Lagrange_Multipliers.mws

Lagrange Multipliers

Summary

The geometry of Lagrange multipliers is explored in the context of the
optimization problem for y e^x on an ellipse. Solutions are also obtained
numerically using fsolve.

> with(plots):

Warning, the name changecoords has been redefined

The Function f Being Optimized and the Constraint

The function being optimized.

> f := y*exp(x);

f := y*exp(x)

The constraint, an ellipse.

> constr1 := x^2+x*y+4*y^2 -1=0;

constr1 := x^2+x*y+4*y^2-1 = 0

The Constraint Set With Typical Level Curves of f

> gr1 := implicitplot(constr1,x=-2..2,y=-2..2,color=blue):

> display(gr1);

[Maple Plot]

The geometric interpretation of Lagrange Multipliers concerns the interplay
between level curves of f and the constraint set. So we begin by looking at level curves.
The level curve f = -2.

> gr3 := implicitplot(f=-2,x=-2..2,y=-2..2,color=plum):

> display({gr1,gr3});

[Maple Plot]

> gr4 := implicitplot(f=-.5,x=-2..2,y=-2..2,color=sienna):

The level with value -.5 meets the ellipse obliquely.
So, for example at the point of intersection near the y axis, moving to the left along the ellipse increases the value of the function while moving right decreases the value.

> display({gr1,gr3,gr4});

[Maple Plot]

Setting Up and Solving the Lagrange Multiplier Condition

The usual auxiliary function in the method of Lagrange Multipliers.
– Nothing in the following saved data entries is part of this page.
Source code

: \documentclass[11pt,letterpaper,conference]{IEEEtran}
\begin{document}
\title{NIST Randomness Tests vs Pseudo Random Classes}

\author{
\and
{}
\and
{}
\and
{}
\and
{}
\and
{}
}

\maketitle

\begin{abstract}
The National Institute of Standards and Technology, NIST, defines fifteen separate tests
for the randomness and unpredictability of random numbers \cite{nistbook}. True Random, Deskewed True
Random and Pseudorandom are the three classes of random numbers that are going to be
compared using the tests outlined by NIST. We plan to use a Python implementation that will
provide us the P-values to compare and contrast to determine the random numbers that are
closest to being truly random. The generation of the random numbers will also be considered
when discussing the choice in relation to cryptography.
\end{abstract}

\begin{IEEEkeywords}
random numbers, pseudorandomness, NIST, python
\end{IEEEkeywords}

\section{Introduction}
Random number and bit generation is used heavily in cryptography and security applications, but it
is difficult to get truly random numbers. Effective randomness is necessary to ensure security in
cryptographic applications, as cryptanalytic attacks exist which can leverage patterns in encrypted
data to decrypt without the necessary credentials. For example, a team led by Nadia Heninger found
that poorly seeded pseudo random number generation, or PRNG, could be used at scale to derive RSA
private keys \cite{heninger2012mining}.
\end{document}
> h := f - lambda * lhs(constr1);

h := y*exp(x)-lambda*(x^2+x*y+4*y^2-1)

> eqn1 := diff(h,x) = 0;

eqn1 := y*exp(x)-lambda*(2*x+y) = 0

> eqn2 := diff(h,y) = 0;

eqn2 := exp(x)-lambda*(x+8*y) = 0

The optional third argument in the fsolve call allows us to only seek solutions in
a certain range. Our choice of range here was suggested by the pictures above.

> fsolve({eqn1,eqn2,constr1},{x,y,lambda},{x=-1.5..1.5,y=-.5 .. .5});

{y = -.4267974178, lambda = -.8239204391, x = .7763...

These statements illustrate how to conveniently extract various numbers from the
solution set.

> solnset := %;

>

solnset := {y = -.4267974178, lambda = -.8239204391...

The exact order in which x,y, and lambda may vary from machine to machine or time to time.

> x_val := rhs(solnset[1]);

x_val := -.4267974178

> y_val := rhs(solnset[3]);

y_val := .7763506301

Substituting a set of assignments bypasses the uncertainty of the order in which
x,y, and lambda appear.

> f_val :=evalf(subs(solnset,f));

f_val := -.9276551883

The Basic Geometry of Lagrange Multipliers

> gr6 := implicitplot(f=f_val,x=-2..2,y=-2..2,color=red):

> display({gr1,gr3,gr4,gr6});

[Maple Plot]

At a local extremum, the level curve of f must be tangent to the constraint set.
For if not, there would be a direction of motion along the constraint set for which the
dot product with
grad f would be positive. So f would increase in that direction and
decrease in the opposite direction.

This is the origin of the Lagrange multiplier condition that
grad f = lambda grad g
at
x0 if f restricted to the constraint set g = constant has a local extremum at x0 .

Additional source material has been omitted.